Budget announcements are the first step forward towards a full regulatory framework reckoning the same, Avinash Shekhar, CEO, ZebPay, believes that it is still viable for investors to hold crypto.

Exchanges believe that the budget announcement has elevated the status of the virtual assets class and expects the charm to continue among the investors.

Edul Patel, Co-founder and CEO, Mudrex said that investing in cryptocurrency helps in diversification. This is a great time for Indian investors to get on the cryptocurrency journey. "Retail players awaiting a regulatory nod would definitely be interested."

Investors and crypto HODlers are wondering if they should rejig their investment strategy or persist with the new as the new guidelines and tax regulations are out.
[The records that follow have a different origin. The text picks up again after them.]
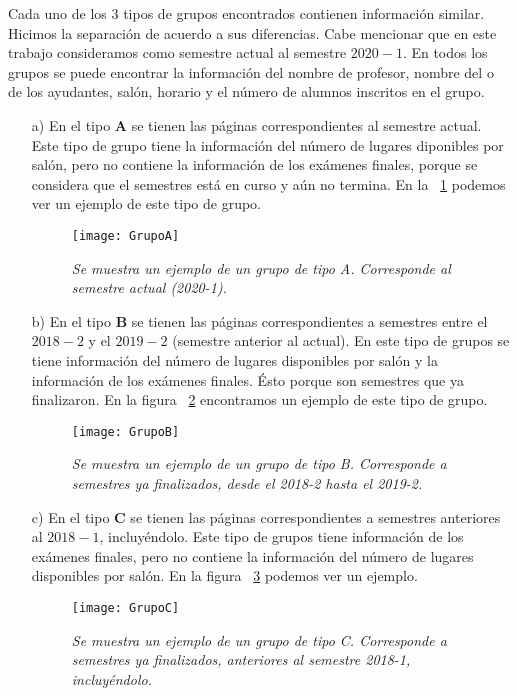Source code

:   Cada uno de los 3 tipos de grupos encontrados contienen información similar. Hicimos la separación de acuerdo a sus diferencias. Cabe mencionar que en este trabajo consideramos como semestre actual al semestre $2020-1$. En todos los grupos se puede encontrar la información del nombre de profesor, nombre del o de los ayudantes, salón, horario y el número de alumnos inscritos en el grupo.
  
  \begin{enumerate}
  \item[a)] En el tipo \textbf{A} se tienen las páginas correspondientes al semestre actual. Este tipo de grupo tiene la información del número de lugares diponibles por salón, pero no contiene la información de los exámenes finales, porque se considera que el semestres está en curso y aún no termina. En la \figurename{~\ref{GpoA}} podemos ver un ejemplo de este tipo de grupo.
  
  \begin{figure}[H]
  \centering
  \texttt{[image: GrupoA]} %
  \caption[\textit{Tipo de grupo A}]{\textit{Se muestra un ejemplo de un grupo de tipo A. Corresponde al semestre actual (2020-1).}}\label{GpoA}
  \end{figure}
  
  \item[b)] En el tipo \textbf{B} se tienen las páginas correspondientes a semestres entre el $2018-2$ y el $2019-2$ (semestre anterior al actual). En este tipo de grupos se tiene información del número de lugares disponibles por salón y la información de los exámenes finales. Ésto porque son semestres que ya finalizaron. En la figura \figurename{~\ref{GpoB}} encontramos un ejemplo de este tipo de grupo.
  
  \begin{figure}[H]
  \centering
  \texttt{[image: GrupoB]} %
  \caption[\textit{Tipo de grupo B}]{\textit{Se muestra un ejemplo de un grupo de tipo B. Corresponde a semestres ya finalizados, desde el 2018-2 hasta el 2019-2.}}\label{GpoB}
  \end{figure}
  
  \item[c)] En el tipo \textbf{C} se tienen las páginas correspondientes a semestres anteriores al $2018-1$, incluyéndolo. Este tipo de grupos tiene información de los exámenes finales, pero no contiene la información del número de lugares disponibles por salón. En la figura \figurename{~\ref{GpoC}} podemos ver un ejemplo.
  
  \begin{figure}[H]
  \centering
  \texttt{[image: GrupoC]} %
  \caption[\textit{Tipo de grupo C}]{\textit{Se muestra un ejemplo de un grupo de tipo C. Corresponde a semestres ya finalizados, anteriores al semestre 2018-1, incluyéndolo.}}\label{GpoC}
  \end{figure}
  \end{enumerate}
  
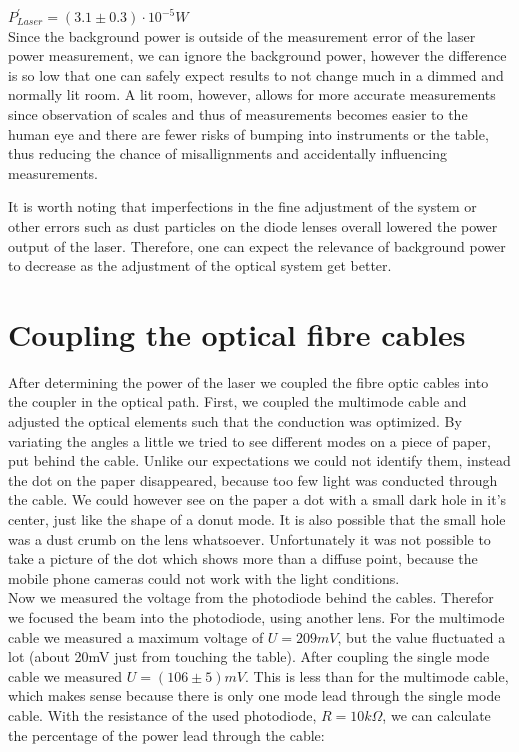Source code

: \documentclass{article}
\begin{document}
$P^{'}_{Laser} = (3.1\pm 0.3) \cdot 10^{-5} W$\\

Since the background power is outside of the measurement error of
the laser power measurement, we can ignore the background power, however the difference is so low that one can safely expect results to not change much in a dimmed and normally lit room. A lit room, however, allows for more accurate measurements since observation of scales and thus of measurements becomes easier to the human eye and there are fewer risks of bumping into instruments or the table, thus reducing the chance of misallignments and accidentally influencing measurements.

It is worth noting that imperfections in the fine adjustment of the system or other errors such as dust particles on the diode lenses overall lowered the power output of the laser. Therefore, one can expect the relevance of background power to decrease as the adjustment of the optical system get better.


\section{Coupling the optical fibre cables}

After determining the power of the laser we coupled the fibre optic cables into the coupler in the optical path. First, we coupled the multimode cable and adjusted the optical elements such that the conduction was optimized. By variating the angles a little we tried to see different modes on a piece of paper, put behind the cable. Unlike our expectations we could not identify them, instead the dot on the paper disappeared, because too few light was conducted through the cable. We could however see on the paper a dot with a small dark hole in it's center, just like the shape of a donut mode. It is also possible that the small hole was a dust crumb on the lens whatsoever. Unfortunately it was not possible to take a picture of the dot which shows more than a diffuse point, because the mobile phone cameras could not work with the light conditions.\\

Now we measured the voltage from the photodiode behind the cables. Therefor we focused the beam into the photodiode, using another lens. For the multimode cable we measured a maximum voltage of $U=209mV$, but the value fluctuated a lot (about 20mV just from touching the table). After coupling the single mode cable we measured $U=(106 \pm 5)mV$. This is less than for the multimode cable, which makes sense because there is only one mode lead through the single mode cable. With the resistance of the used photodiode, $R = 10k\Omega$, we can calculate the percentage of the power lead through the cable:\\
\end{document}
Investments are a very personal decision and the strategy in terms of amount of investment, tenure and risk appetite varies from person to person.

Experts say that existing investors do not need any major rejig after the budget announcement. "Investors should simply carry on with their existing strategy until further clarifications come out from the budget announcements, '' Patel added.

For the new investors, experts said that new crypto investors should initially focus and stick to blue chip names of the crypto market. Investing around strong themes and sectors could be a great way to begin the investment journey.

"Investors holding crypto for the long-term need not change their strategy at all,'' said Shekhar. However, tax levied on digital asset transfer is likely to discourage day traders from working in crypto, he added.

Crypto players suggest that investors should use the SIP way or invest in a staggered manner in the crypto assets. Investing a small amount periodically allows investors to maximize their profits, with protection from the market volatility.

"Invest for the long term, and be conscious of doing research before you do. Follow the rupee cost averaging approach to reduce your exposure," said Shekhar of Zebpay. "High tax on digital asset transfer is likely to discourage day traders."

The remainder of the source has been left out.